“La perspectiva, con su dicotomía, es muy traicionera:
los raíles del tren siempre llegan a tocarse; no aquí,
sino en el imposible ojo de la mente;
los horizontes se baten en retirada cuando nos embarcamos
en las aguas sofistas para alcanzar el punto
donde supuestamente el mar baña el cielo real”.
“Bien, pues entonces estarás de acuerdo conmigo en que
no es raro que el diablo de un hombre sea el dios de otro,
o que el espectro solar sea en realidad
una multitud de tonos grises; sobre las arenas
movedizas de la ambivalencia pende
el castigo de nuestra vida”.
Pero, cariño: aunque tú y yo siguiéramos desvariando
así hasta que las estrellas tintineasen una nana
sobre los pros y los contras del cosmos,
nada cambiaría, a pesar de nuestro brillante
y drástico parloteo, salvo las manecillas del reloj
que pasan implacablemente de las doce a la una.

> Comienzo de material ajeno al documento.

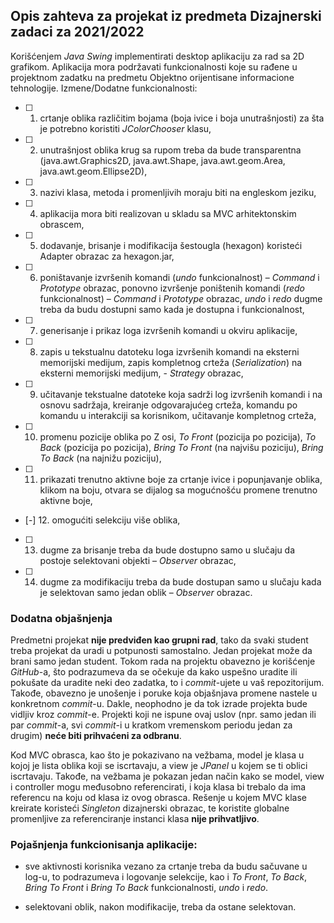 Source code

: ## Opis zahteva za projekat iz predmeta Dizajnerski zadaci za 2021/2022
Korišćenjem *Java Swing* implementirati desktop aplikaciju za rad sa 2D grafikom. Aplikacija mora podržavati funkcionalnosti koje su rađene u projektnom zadatku na predmetu Objektno orijentisane informacione tehnologije.
Izmene/Dodatne funkcionalnosti:
- [ ] 1. crtanje oblika različitim bojama (boja ivice i boja unutrašnjosti) za šta je potrebno koristiti *JColorChooser* klasu,
- [ ] 2. unutrašnjost oblika krug sa rupom treba da bude transparentna (java.awt.Graphics2D, java.awt.Shape, java.awt.geom.Area, java.awt.geom.Ellipse2D),
- [ ] 3. nazivi klasa, metoda i promenljivih moraju biti na engleskom jeziku,
- [ ] 4. aplikacija mora biti realizovan u skladu sa MVC arhitektonskim obrascem,
- [ ] 5. dodavanje, brisanje i modifikacija šestougla (hexagon) koristeći Adapter obrazac za hexagon.jar,
- [ ] 6. poništavanje izvršenih komandi (*undo* funkcionalnost) – *Command* i *Prototype* obrazac, ponovno izvršenje poništenih komandi (*redo* funkcionalnost) – *Command* i *Prototype* obrazac, *undo* i *redo* dugme treba da budu dostupni samo kada je dostupna i funkcionalnost,
- [ ] 7. generisanje i prikaz loga izvršenih komandi u okviru aplikacije,
- [ ] 8. zapis u tekstualnu datoteku loga izvršenih komandi na eksterni memorijski medijum, zapis kompletnog crteža (*Serialization*) na eksterni memorijski medijum, - *Strategy* obrazac,
- [ ] 9. učitavanje tekstualne datoteke koja sadrži log izvršenih komandi i na osnovu sadržaja, kreiranje odgovarajućeg crteža, komandu po komandu u interakciji sa korisnikom, učitavanje kompletnog crteža,
- [ ] 10. promenu pozicije oblika po Z osi, *To Front* (pozicija po pozicija), *To Back* (pozicija po pozicija), *Bring To Front* (na najvišu poziciju), *Bring To Back* (na najnižu poziciju),
- [ ] 11. prikazati trenutno aktivne boje za crtanje ivice i popunjavanje oblika, klikom na boju, otvara se dijalog sa mogućnošću promene trenutno aktivne boje,
- [-] 12. omogućiti selekciju više oblika,
- [ ] 13. dugme za brisanje treba da bude dostupno samo u slučaju da postoje selektovani objekti – *Observer* obrazac,
- [ ] 14. dugme za modifikaciju treba da bude dostupan samo u slučaju kada je selektovan samo jedan oblik – *Observer* obrazac.

### Dodatna objašnjenja
Predmetni projekat **nije predviđen kao grupni rad**, tako da svaki student treba projekat da uradi u potpunosti samostalno. Jedan projekat može da brani samo jedan student.
Tokom rada na projektu obavezno je korišćenje *GitHub*-a, što podrazumeva da se očekuje da kako uspešno uradite ili pokušate da uradite neki deo zadatka, to i *commit*-ujete u vaš repozitorijum. Takođe, obavezno je unošenje i poruke koja objašnjava promene nastele u konkretnom *commit*-u. Dakle, neophodno je da tok izrade projekta bude vidljiv kroz *commit*-e. Projekti koji ne ispune ovaj uslov (npr. samo jedan ili par *commit*-a, svi *commit*-i u kratkom vremenskom periodu jedan za drugim) **neće biti prihvaćeni za odbranu**.

Kod MVC obrasca, kao što je pokazivano na vežbama, model je klasa u kojoj je lista oblika koji se iscrtavaju, a view je *JPanel* u kojem se ti oblici iscrtavaju. Takođe, na vežbama je pokazan jedan način kako se model, view i controller mogu međusobno referencirati, i koja klasa bi trebalo da ima referencu na koju od klasa iz ovog obrasca. Rešenje u kojem MVC klase kreirate koristeći *Singleton* dizajnerski obrazac, te koristite globalne promenljive za referenciranje instanci klasa **nije prihvatljivo**.

### Pojašnjenja funkcionisanja aplikacije:

- sve aktivnosti korisnika vezano za crtanje treba da budu sačuvane u log-u, to podrazumeva i logovanje selekcije, kao i *To Front*, *To Back*, *Bring To Front* i *Bring To Back* funkcionalnosti, *undo*  i *redo*.

- selektovani oblik, nakon modifikacije, treba da ostane selektovan.

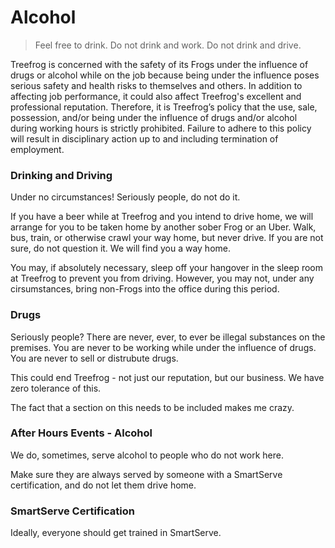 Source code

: # Alcohol

> Feel free to drink. Do not drink and work. Do not drink and drive.

Treefrog is concerned with the safety of its Frogs under the influence of drugs or alcohol while on the job because being under the influence poses serious safety and health risks to themselves and others. In addition to affecting job performance, it could also affect Treefrog's excellent and professional reputation. Therefore, it is Treefrog’s policy that the use, sale, possession, and/or being under the influence of drugs and/or alcohol during working hours is strictly prohibited. Failure to adhere to this policy will result in disciplinary action up to and including termination of employment.

### Drinking and Driving

Under no circumstances! Seriously people, do not do it.

If you have a beer while at Treefrog and you intend to drive home, we will arrange for you to be taken home by another sober Frog or an Uber. Walk, bus, train, or otherwise crawl your way home, but never drive. If you are not sure, do not question it. We will find you a way home.

You may, if absolutely necessary, sleep off your hangover in the sleep room at Treefrog to prevent you from driving. However, you may not, under any cirsumstances, bring non-Frogs into the office during this period.

### Drugs

Seriously people? There are never, ever, to ever be illegal substances on the premises. You are never to be working while under the influence of drugs. You are never to sell or distrubute drugs.

This could end Treefrog - not just our reputation, but our business. We have zero tolerance of this.

The fact that a section on this needs to be included makes me crazy.

### After Hours Events - Alcohol

We do, sometimes, serve alcohol to people who do not work here.

Make sure they are always served by someone with a SmartServe certification, and do not let them drive home.

### SmartServe Certification

Ideally, everyone should get trained in SmartServe.

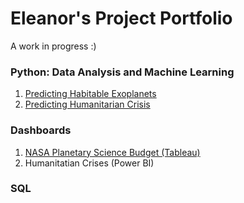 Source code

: # Eleanor's Project Portfolio

A work in progress :)

### Python: Data Analysis and Machine Learning
1. [Predicting Habitable Exoplanets](https://github.com/eleanoralvarez/Predicting-Habitable-Exoplanets.git)
2. [Predicting Humanitarian Crisis](https://github.com/eleanoralvarez/Predicting-Humanitarian-Crisis.git)
### Dashboards
1. [NASA Planetary Science Budget (Tableau)](https://eleanoralvarez.github.io/NASA-Planetary-Science-Budget/)
2. Humanitatian Crises (Power BI)
### SQL

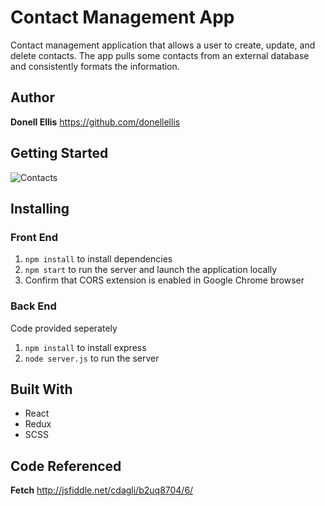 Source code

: # Contact Management App

Contact management application that allows a user to create, update, and delete contacts. The app pulls some contacts from an external database and consistently formats the information.

## Author
**Donell Ellis** https://github.com/donellellis


## Getting Started
![Contacts](https://i.imgur.com/6gjASjO.jpg)

## Installing
### Front End
1. `npm install` to install dependencies
2. `npm start` to run the server and launch the application locally
3. Confirm that CORS extension is enabled in Google Chrome browser

### Back End
Code provided seperately
1. `npm install` to install express
2. `node server.js` to run the server

## Built With
* React
* Redux
* SCSS

## Code Referenced
**Fetch**
http://jsfiddle.net/cdagli/b2uq8704/6/










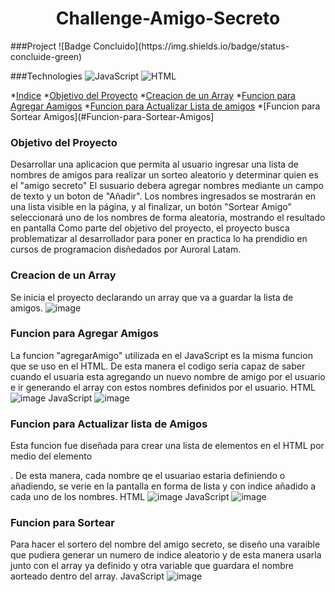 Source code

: <h1 align = "center"> Challenge-Amigo-Secreto</h1>
###Project
![Badge Concluido](https://img.shields.io/badge/status-concluide-green)

###Technologies
![JavaScript](https://img.shields.io/badge/JavaSript-blue)
![HTML](https://img.shields.io/badge/HTML-red)

*[Indice](#indice)
*[Objetivo del Proyecto](#Objetivo-del-Proyecto)
*[Creacion de un Array](#Creacion-de-un-Array)
*[Funcion para Agregar Aamigos](#Funcion-para-Agregar-Amigos)
*[Funcion para Actualizar Lista de amigos](#Funcion-para-Actualizar-Lista-de-Amigos)
*[Funcion para Sortear Amigos](#Funcion-para-Sortear-Amigos]

### Objetivo del Proyecto
Desarrollar una aplicacion que permita al usuario ingresar una lista de nombres de amigos para realizar un sorteo aleatorio y determinar quien es el "amigo secreto"
El susuario debera agregar nombres mediante un campo de texto y un boton de "Añadir". Los nombres ingresados se mostrarán en una lista visible en la página, y al finalizar, un botón "Sortear Amigo" seleccionará uno de los nombres de forma aleatoria, mostrando el resultado en pantalla
Como parte del objetivo del proyecto, el proyecto busca problematizar al desarrollador para poner en practica lo ha prendidio en cursos de programacion disñedados por Auroral Latam.

### Creacion de un Array
Se inicia el proyecto declarando un array que va a guardar la lista de amigos.
![image](https://github.com/user-attachments/assets/b56445e5-ef79-42b5-954a-e401c19fafec)

### Funcion para Agregar Amigos
La funcion "agregarAmigo" utilizada en el JavaScript es la misma funcion que se uso en el HTML. De esta manera el codigo seria capaz de saber cuando el usuaria esta agregando un nuevo nombre de amigo por el usuario e ir generando el array con estos nombres definidos por el usuario.
HTML
![image](https://github.com/user-attachments/assets/8c684b61-6d6f-4d68-a879-ce6ac450c931)
JavaScript
![image](https://github.com/user-attachments/assets/42fbccb8-f263-409a-9f61-7ecaf7da0af8)

### Funcion para Actualizar lista de Amigos
Esta funcion fue diseñada para crear una lista de elementos en el HTML por medio del elemento <ul></ul>. De esta manera, cada nombre qe el usuariao estaria definiendo o añadiendo, se verie en la pantalla en forma de lista y con indice añadido a cada uno de los nombres.
HTML
![image](https://github.com/user-attachments/assets/0b1b7663-8c94-4e40-8046-073bbb6ecff6)
JavaScript
![image](https://github.com/user-attachments/assets/1d3b6454-3a57-4087-9b2f-e6e8a1defb19)

### Funcion para Sortear 
Para hacer el sortero del nombre del amigo secreto, se diseño una varaible que pudiera generar un numero de indice aleatorio y de esta manera usarla junto con el array ya definido y otra variable que guardara el nombre aorteado dentro del array.
JavaScript
![image](https://github.com/user-attachments/assets/4c68a015-96e8-4f17-8d6a-375baeffbf94)






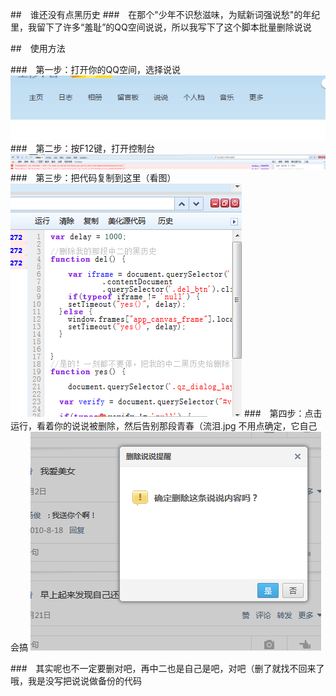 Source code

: ##　谁还没有点黑历史
###　在那个"少年不识愁滋味，为赋新词强说愁"的年纪里，我留下了许多“羞耻”的QQ空间说说，所以我写下了这个脚本批量删除说说

##　使用方法

###　第一步：打开你的QQ空间，选择说说
![Alt text](img/1.png)
###　第二步：按F12键，打开控制台
![Alt text](img/2.png)
###　第三步：把代码复制到这里（看图）
![Alt text](img/3.png)
###　第四步：点击运行，看着你的说说被删除，然后告别那段青春（流泪.jpg
不用点确定，它自己会搞
![Alt text](img/4.png)



###　其实呢也不一定要删对吧，再中二也是自己是吧，对吧（删了就找不回来了哦，我是没写把说说做备份的代码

Exponemos nuestros argumentos como si fueran blancos
que pudiésemos derribar con algo de lógica o de suerte,
y nos contradecimos por pura diversión;
la camarera sostiene nuestros abrigos mientras nos ponemos
el crudo viento a modo de bufanda; el amor es un fauno
que insiste en que sus compañeros de juego corran.
Ahora tú, mi duendecillo intelectual,
podrías hacer que me tragase el sol
como si fuese una enorme ostra, en el fondo
del océano, de un solo bocado, en lugar de decir
que la estela del cometa hara-kiri, surcando la oscuridad,
debería incendiar esta ciudad dormida.
Así que bésame y mira: los borrachos en las aceras y las damas
en los portales de dudosa reputación olvidan su nombre del lunes,
y hacen piruetas sosteniendo velas en la cabeza;
las puertas[867] aplauden, y papá noel pasa volando
en un zeppelín arrojando caramelos,
realizando sus pródigas charadas.
La luna se acoda a mirar; el pez zigzagueando
en el extraño río guiña un ojo y se ríe; nosotros prodigamos
bendiciones a derecha y a izquierda, y gritamos
hola, y hola de nuevo en los oídos
sordos del camposanto, hasta que las rígidas tumbas
iluminadas por los astros nos responden cantando villancicos.
Y ahora bésame otra vez, hasta que nuestro estricto padre
se asome a llamarnos por el telón de nuestro millar de escenas:
mira cómo los descarados actores se burlan de él,
multiplican los rosados arlequines y cantan
en alegre ventriloquia de un ala a la otra,
mientras las luces del proscenio destellan y las de la sala se apagan.
Digamos ahora, chanceando, donde empieza lo negro y lo blanco,
separemos las flautas de los violines:
el álgebra de los absolutos
explota en un calidoscopio de formas
que se ponen a reñir, mientras los polémicos mequetrefes
se unen a las filas de sus enemigos.
La paradoja es que “la obra es el cepo[868]”:
aunque la prima donna haga pucheros y el crítico despotrique,
en ella arde el verso de las palabras,
el acto culto, una breve pero intensa fusión
que los soñadores llaman realidad, y los realistas, ilusión:
una vislumbre interior[869] similar al vuelo de las aves:
Esas flechas que laceran el cielo, sabiendo
que el secreto de su éxtasis consiste en penetrar;
algún día, al avanzar, una caerá,
y, al caer, morirá, trazando una herida que sana
sólo para volver a abrirse, igual que la carne se coagula:
el ciclo del fénix jamás concluye.
Así podremos pasear descalzos sobre las cáscaras de nuez
de los mundos marchitos, y patear los débiles cielos
e infiernos hasta que los espíritus se rindan chillando;
haremos un lecho tan alto como el tallo audaz de las habichuelas de jack;
nos amaremos y dormiremos hasta que la guadaña afilada
siegue nuestros días y nuestras semanas racionados.
Dejemos, pues, que la carpa azul se desplome, que las estrellas caigan
y que dios o el vacío nos espante hasta que nos ahoguemos
en nuestras propias lágrimas; empecemos desde hoy a pagar el pato
con cada soplo de aire que inspiremos, pues el amor
no quiere saber nada ni de la muerte ni de otro cálculo
que no sea el de sumar un corazón a otro.